My dear sisters and brothers in Christ,

Last month, when I announced our new pastoral planning initiative, We Are His Witnesses, I described my vision for the Archdiocese of Newark in these words:

If you asked me today what my vision is for the Church in northern New Jersey, I would make my own the Holy Father’s words from Evangelii Gaudium:

I hope that all communities will devote the necessary effort to advancing along the path of a pastoral and missionary conversion which cannot leave things as they presently are (EG #25).

What is this “path” of pastoral conversion and missionary discipleship that we are called to follow as the People of God here in northern New Jersey? Jesus tells us that He Himself is the way, the truth, and the life (Jn 14:6). He invites us to repent, to change the way we live, and to follow Him. What’s more, He invites us to be His witnesses and to share His love and His truth with everyone we encounter.

Pastoral conversion and missionary discipleship are not new concepts. They have been integral to our Church’s life and ministry since the earliest days of Christian history. As recorded in the Acts of the Apostles, many prominent figures, especially Saints Peter and Paul, have guided our Church’s efforts in synodal processes designed to adapt and change the Christian community’s approaches to proclaiming the Gospel to all nations and peoples.  

In many ways, the Blessed Virgin Mary is the model for everything that the Church does as a community of believers following in the footsteps of our Redeemer and advancing along the paths of holiness and missionary zeal under the guidance of the Holy Spirit. 

Mary was a true woman of Israel. She believed with all her heart and soul that God leads his people “in joy by the light of his glory, with mercy and justice for company” (Bar 5:9). Mary knew that the journey she was called to undertake would include much sorrow, but she also believed that God’s Providence would ultimately lead to everlasting joy. Mary’s confidence in the grace of God has served as an inspiration to her daughters and sons from the Church’s earliest days.

Mary was the first Christian, the first disciple of her son. Throughout her life, the Holy Spirit guided her, and after her Son’s resurrection and ascension into heaven, she was able to reach out to others—especially the weak and fearful disciples who struggled to follow their Lord in the face of grave obstacles. God’s grace allowed Mary to become what she has been throughout Christian history: a source of comfort, encouragement and strength for all who seek to follow Jesus, live holy and blameless lives, and proclaim His Gospel of Joy to the whole world. 

Pope Francis has said that his favorite image of the Church is “mother.” This is “the face of the Church,” the pope says. It is an image he would like the Church to display more often.

The Church is a mother who teaches, guides and helps us to grow. She is an alma mater (a nourishing mother) as opposed to a cold and indifferent teacher who seeks to impose ideas on us.

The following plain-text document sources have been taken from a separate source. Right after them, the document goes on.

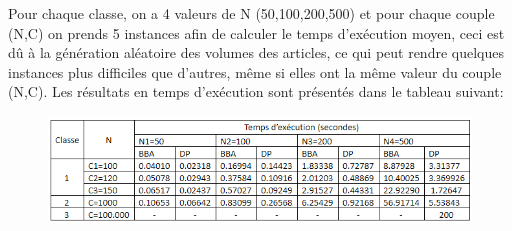 \documentclass[12pt]{article}
\begin{document}
Pour chaque classe, on a 4 valeurs de N (50,100,200,500) et pour chaque couple (N,C) on prends 5 instances afin de calculer le temps d'exécution moyen, ceci est dû à la génération aléatoire des volumes des articles, ce qui peut rendre quelques instances plus difficiles que d’autres, même si elles ont la même valeur du couple (N,C). Les résultats en temps d'exécution sont présentés dans le tableau suivant:
\begin{figure}[H]
    \includegraphics[width=13.5cm]{../figures/tab2.png}
\end{figure}
\end{document}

A nourishing mother possesses infinite patience and mercy—no matter what mistakes her children make. Instead of giving up on her children, a mother has the patience to continue to accompany her children. Even when we make mistakes—sometimes serious ones—our loving mother stands with us. “She is animated by the strength of love,” the Holy Father says, “and she always finds a way of understanding us, to help us.”

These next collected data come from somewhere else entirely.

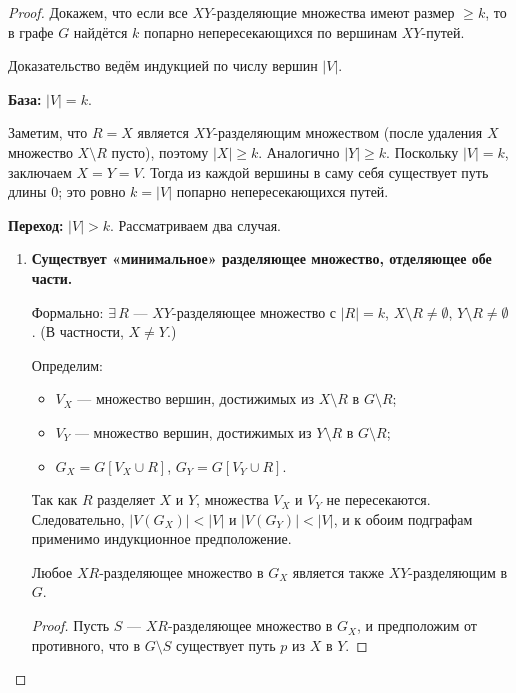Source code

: \begin{proof}
	Докажем, что если все $XY$-разделяющие множества имеют размер
	$\geq k$, то в графе $G$ найдётся $k$ попарно непересекающихся
	по вершинам $XY$-путей.
	
	Доказательство ведём индукцией по числу вершин $|V|$.
	
	\medskip
	\noindent\textbf{База:} $|V| = k$.
	
	Заметим, что $R = X$ является $XY$-разделяющим множеством
	(после удаления $X$ множество $X \setminus R$ пусто),
	поэтому $|X| \geq k$. Аналогично $|Y| \geq k$.
	Поскольку $|V| = k$, заключаем $X = Y = V$.
	Тогда из каждой вершины в саму себя существует путь длины $0$;
	это ровно $k = |V|$ попарно непересекающихся путей. \checkmark
	
	\medskip
	\noindent\textbf{Переход:} $|V| > k$. Рассматриваем два случая.
	
	\begin{enumerate}
		\item \textbf{Существует «минимальное» разделяющее множество,
			отделяющее обе части.}
		
		Формально: $\exists\, R$ --- $XY$-разделяющее множество с
		$|R| = k$, $X \setminus R \neq \emptyset$,
		$Y \setminus R \neq \emptyset$.
		(В частности, $X \neq Y$.)
		
		\medskip
		Определим:
		\begin{itemize}
			\item $V_X$ --- множество вершин, достижимых из $X \setminus R$
			в $G \setminus R$;
			\item $V_Y$ --- множество вершин, достижимых из $Y \setminus R$
			в $G \setminus R$;
			\item $G_X = G[V_X \cup R]$, \quad $G_Y = G[V_Y \cup R]$.
		\end{itemize}
		
		Так как $R$ разделяет $X$ и $Y$, множества $V_X$ и $V_Y$
		не пересекаются. Следовательно, $|V(G_X)| < |V|$ и
		$|V(G_Y)| < |V|$, и к обоим подграфам применимо
		индукционное предположение.
		
		\begin{Statement}{}{}
			Любое $XR$-разделяющее множество в $G_X$ является
			также $XY$-разделяющим в $G$.
		\end{Statement}
		\begin{proof}
			Пусть $S$ --- $XR$-разделяющее множество в $G_X$, и
			предположим от противного, что в $G \setminus S$
			существует путь $p$ из $X$ в $Y$.
			

\end{proof}
\end{enumerate}
\end{proof}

The Church is a merciful mother. With Mary as her model, the Church “never closes the doors of her house” to those of us who have lost our way. “She does not judge,” the pope says, “but rather offers God’s forgiveness; she offers her love to invite her children to return to the right path even when they have fallen into the deepest abyss. The Church is not afraid to enter into the darkest night with them in order to give them hope.” As Mary witnesses to us, her children, mercy and hope are given to us always—even when we are surrounded by darkness!

Perhaps the most astonishing thing the Lord ever did was to become a man and be born of a woman. As an infant, he was totally dependent on his mother. As a man dying on the cross for our sake, he handed over his mother to us, and she then became the Mother of the Church.

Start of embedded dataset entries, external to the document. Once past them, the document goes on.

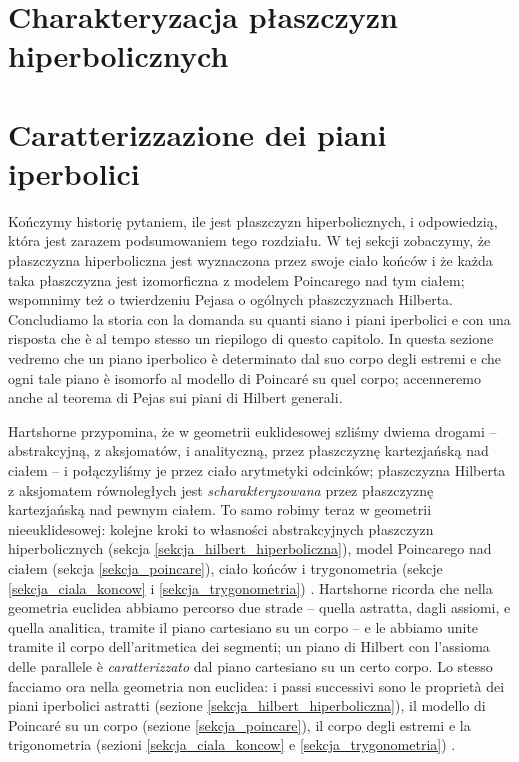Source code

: \section{Charakteryzacja płaszczyzn hiperbolicznych} %
\section{Caratterizzazione dei piani iperbolici} %
\label{sekcja_charakteryzacja}

Kończymy historię pytaniem, ile jest płaszczyzn hiperbolicznych, i odpowiedzią, która jest zarazem podsumowaniem tego rozdziału. %
W tej sekcji zobaczymy, że płaszczyzna hiperboliczna jest wyznaczona przez swoje ciało końców i że każda taka płaszczyzna jest izomorficzna z modelem Poincarego nad tym ciałem; wspomnimy też o twierdzeniu Pejasa o ogólnych płaszczyznach Hilberta. %
Concludiamo la storia con la domanda su quanti siano i piani iperbolici e con una risposta che è al tempo stesso un riepilogo di questo capitolo. %
In questa sezione vedremo che un piano iperbolico è determinato dal suo corpo degli estremi e che ogni tale piano è isomorfo al modello di Poincaré su quel corpo; accenneremo anche al teorema di Pejas sui piani di Hilbert generali. %

Hartshorne \cite[s. 415]{hartshorne_2000} przypomina, że w geometrii euklidesowej szliśmy dwiema drogami -- abstrakcyjną, z aksjomatów, i analityczną, przez płaszczyznę kartezjańską nad ciałem -- i połączyliśmy je przez ciało arytmetyki odcinków; płaszczyzna Hilberta z aksjomatem równoległych jest \emph{scharakteryzowana} przez płaszczyznę kartezjańską nad pewnym ciałem. %
To samo robimy teraz w geometrii nieeuklidesowej: kolejne kroki to własności abstrakcyjnych płaszczyzn hiperbolicznych (sekcja \ref{sekcja_hilbert_hiperboliczna}), model Poincarego nad ciałem (sekcja \ref{sekcja_poincare}), ciało końców i trygonometria (sekcje \ref{sekcja_ciala_koncow} i \ref{sekcja_trygonometria}) \cite[s. 416]{hartshorne_2000}. %
Hartshorne \cite[p. 415]{hartshorne_2000} ricorda che nella geometria euclidea abbiamo percorso due strade -- quella astratta, dagli assiomi, e quella analitica, tramite il piano cartesiano su un corpo -- e le abbiamo unite tramite il corpo dell'aritmetica dei segmenti; un piano di Hilbert con l'assioma delle parallele è \emph{caratterizzato} dal piano cartesiano su un certo corpo. %
Lo stesso facciamo ora nella geometria non euclidea: i passi successivi sono le proprietà dei piani iperbolici astratti (sezione \ref{sekcja_hilbert_hiperboliczna}), il modello di Poincaré su un corpo (sezione \ref{sekcja_poincare}), il corpo degli estremi e la trigonometria (sezioni \ref{sekcja_ciala_koncow} e \ref{sekcja_trygonometria}) \cite[p. 416]{hartshorne_2000}. %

Mary is the model of motherhood that the Church seeks to imitate. She is the perfect teacher, the Mother of Mercy, and the one who constantly intercedes for us to our Father in heaven. In Mary, we see fulfilled the promise of our redemption.

Mary was the first person to be redeemed by Christ. This singular act of mercy came before she accepted the vocation that God intended for her. Mary was a perfect steward of God’s gift of self. In her womb, the one who was destined to be our Redeemer was nurtured and formed by God’s grace.

Mary was granted this merciful redemption in advance and, therefore, was strengthened by God’s grace in the face of every challenging situation in her life. Mary is, therefore, the supreme example of pastoral conversion. She is what our Church is called to be: ready, willing, and able to follow Jesus by making whatever changes are necessary in our personal lives and in the structures we use to support our mission. 

Mary’s life shows that she struggled mightily to accept situations she couldn’t possibly understand. She needed the help of God’s grace—as we all do—to handle life’s most challenging moments and to say “yes” to God’s will, even when it seems to promise only pain and sorrow.

In his encyclical Dilexit Nos (see selection below), Pope Francis writes that “[Mary] was able to dialogue with the things she experienced by pondering them in her heart, treasuring their memory and viewing them in a greater perspective.” This is the form of discernment that must guide our planning efforts. Let’s ask our Blessed Mother to accompany us, to guide us, and to become more like her as we trust in God’s Providence.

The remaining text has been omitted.